Barenboim's Beethoven: A Soloist And Conductor In Complete Agreement
Conductor, pianist and peace advocate Daniel Barenboim first recorded all five of Beethoven's piano concertos in 1967. Barenboim, a brash and fantastically smart 24-year-old, was paired with an elder statesman, conductor Otto Klemperer. There was real magic in that collaboration, yielding recordings that still set a benchmark.
Now, more than 40 years on, Barenboim's mature presence and authority cast a very different, and far more intimate, spell. Serving as both pianist and conductor, Barenboim delivers a double whammy — phrasing and weight are gauged exactly to his specifications. The Staatskapelle Berlin (the orchestra of the Berlin State Opera) is a chamber-sized ensemble of just about 30 musicians, but there's nothing small or precious about these performances.
Barenboim takes a sculpted, muscular approach to the concertos, and the moments he creates are quite poignant. Take, for example, the poignant narrative he and his musicians create in the slow movement of the Fourth Concerto. The orchestra bears down in full, fierce darkness on the piano's still, small light — and the last moments are utterly heartbreaking.
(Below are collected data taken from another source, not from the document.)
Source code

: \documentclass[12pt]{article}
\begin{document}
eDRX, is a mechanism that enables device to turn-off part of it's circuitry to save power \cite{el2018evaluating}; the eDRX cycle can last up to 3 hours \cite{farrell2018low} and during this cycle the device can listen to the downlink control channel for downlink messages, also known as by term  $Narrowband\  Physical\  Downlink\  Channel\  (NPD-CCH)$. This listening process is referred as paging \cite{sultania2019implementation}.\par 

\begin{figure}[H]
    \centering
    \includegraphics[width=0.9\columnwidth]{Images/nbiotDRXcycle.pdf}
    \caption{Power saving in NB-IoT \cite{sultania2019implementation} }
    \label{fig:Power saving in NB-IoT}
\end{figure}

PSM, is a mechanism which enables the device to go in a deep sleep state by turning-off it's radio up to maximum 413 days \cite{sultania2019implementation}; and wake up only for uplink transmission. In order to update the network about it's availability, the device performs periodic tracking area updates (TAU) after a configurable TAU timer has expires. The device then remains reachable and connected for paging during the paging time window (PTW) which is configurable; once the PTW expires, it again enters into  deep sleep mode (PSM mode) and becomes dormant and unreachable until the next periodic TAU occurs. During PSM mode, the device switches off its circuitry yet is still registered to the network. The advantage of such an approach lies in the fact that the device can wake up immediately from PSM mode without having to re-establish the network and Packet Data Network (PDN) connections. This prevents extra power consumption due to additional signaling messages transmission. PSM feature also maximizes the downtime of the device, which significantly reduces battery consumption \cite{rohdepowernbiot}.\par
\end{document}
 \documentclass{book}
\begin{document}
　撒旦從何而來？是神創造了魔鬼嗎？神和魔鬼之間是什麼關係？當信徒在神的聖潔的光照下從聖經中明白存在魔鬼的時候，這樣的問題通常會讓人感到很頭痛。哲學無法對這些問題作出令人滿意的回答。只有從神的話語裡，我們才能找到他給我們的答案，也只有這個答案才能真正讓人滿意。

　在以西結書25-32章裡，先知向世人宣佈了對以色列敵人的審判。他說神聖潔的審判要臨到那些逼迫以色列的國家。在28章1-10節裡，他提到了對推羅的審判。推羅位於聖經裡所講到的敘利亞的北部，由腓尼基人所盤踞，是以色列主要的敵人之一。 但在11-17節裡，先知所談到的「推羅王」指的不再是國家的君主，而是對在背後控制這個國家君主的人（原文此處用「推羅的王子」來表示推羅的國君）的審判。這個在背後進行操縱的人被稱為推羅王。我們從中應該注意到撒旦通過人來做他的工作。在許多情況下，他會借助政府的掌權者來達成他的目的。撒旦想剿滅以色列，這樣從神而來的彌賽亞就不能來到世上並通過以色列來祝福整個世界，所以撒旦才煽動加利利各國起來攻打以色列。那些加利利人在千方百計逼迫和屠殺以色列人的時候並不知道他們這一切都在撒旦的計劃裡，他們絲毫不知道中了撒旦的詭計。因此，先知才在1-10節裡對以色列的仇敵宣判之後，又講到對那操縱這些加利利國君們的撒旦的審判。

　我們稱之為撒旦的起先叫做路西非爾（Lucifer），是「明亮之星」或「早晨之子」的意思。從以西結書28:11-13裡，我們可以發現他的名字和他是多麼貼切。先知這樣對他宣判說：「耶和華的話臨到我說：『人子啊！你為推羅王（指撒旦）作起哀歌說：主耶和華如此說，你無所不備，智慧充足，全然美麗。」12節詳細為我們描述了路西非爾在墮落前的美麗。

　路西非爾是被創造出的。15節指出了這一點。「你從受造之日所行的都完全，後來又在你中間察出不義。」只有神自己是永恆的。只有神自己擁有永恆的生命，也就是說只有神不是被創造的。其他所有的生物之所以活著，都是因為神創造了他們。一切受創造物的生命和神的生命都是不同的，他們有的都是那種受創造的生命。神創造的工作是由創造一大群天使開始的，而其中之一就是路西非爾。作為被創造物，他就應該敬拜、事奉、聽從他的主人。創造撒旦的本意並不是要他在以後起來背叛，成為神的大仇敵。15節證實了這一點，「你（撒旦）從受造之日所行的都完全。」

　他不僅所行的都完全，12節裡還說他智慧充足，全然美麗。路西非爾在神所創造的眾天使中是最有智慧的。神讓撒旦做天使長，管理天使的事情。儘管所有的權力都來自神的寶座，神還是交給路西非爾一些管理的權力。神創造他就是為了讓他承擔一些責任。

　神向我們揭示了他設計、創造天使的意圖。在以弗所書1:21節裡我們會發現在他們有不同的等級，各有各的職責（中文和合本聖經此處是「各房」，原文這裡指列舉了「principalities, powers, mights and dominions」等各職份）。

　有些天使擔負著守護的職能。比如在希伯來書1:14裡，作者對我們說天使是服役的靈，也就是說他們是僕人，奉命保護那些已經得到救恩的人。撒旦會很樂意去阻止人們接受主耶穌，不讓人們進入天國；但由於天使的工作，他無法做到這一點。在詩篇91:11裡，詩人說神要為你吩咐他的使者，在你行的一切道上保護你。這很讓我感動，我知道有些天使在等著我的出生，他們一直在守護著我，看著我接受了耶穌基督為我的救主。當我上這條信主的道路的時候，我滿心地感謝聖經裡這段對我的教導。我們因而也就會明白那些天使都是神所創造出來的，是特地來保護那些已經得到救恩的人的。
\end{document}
As befits Beethoven, it's not all darkness, though. Graciousness and joy flood the uptempo movements, as in the concluding Rondo of the Concerto No. 1. In a more driving performance, it's easy for the soloist to lose track of the main theme's good humor and lightness, but Barenboim brings out its good humor:
The sound is very, very present — you'll feel like you're sitting right amidst the orchestra players — but quite dry. If you like to hear all the small details of a performance rather than a fuzzy, warm wash of sound, this engineering will please you.
This set is part of Barenboim's much larger "Beethoven for All" project — which includes recordings of all nine symphonies with his West-Eastern Divan Orchestra and the complete piano sonatas. But these recordings of the piano concertos, made live at the 2007 Ruhr Piano Festival in Germany, are not quite a new release; they were apparently released on DVD back in 2007 on EuroArts.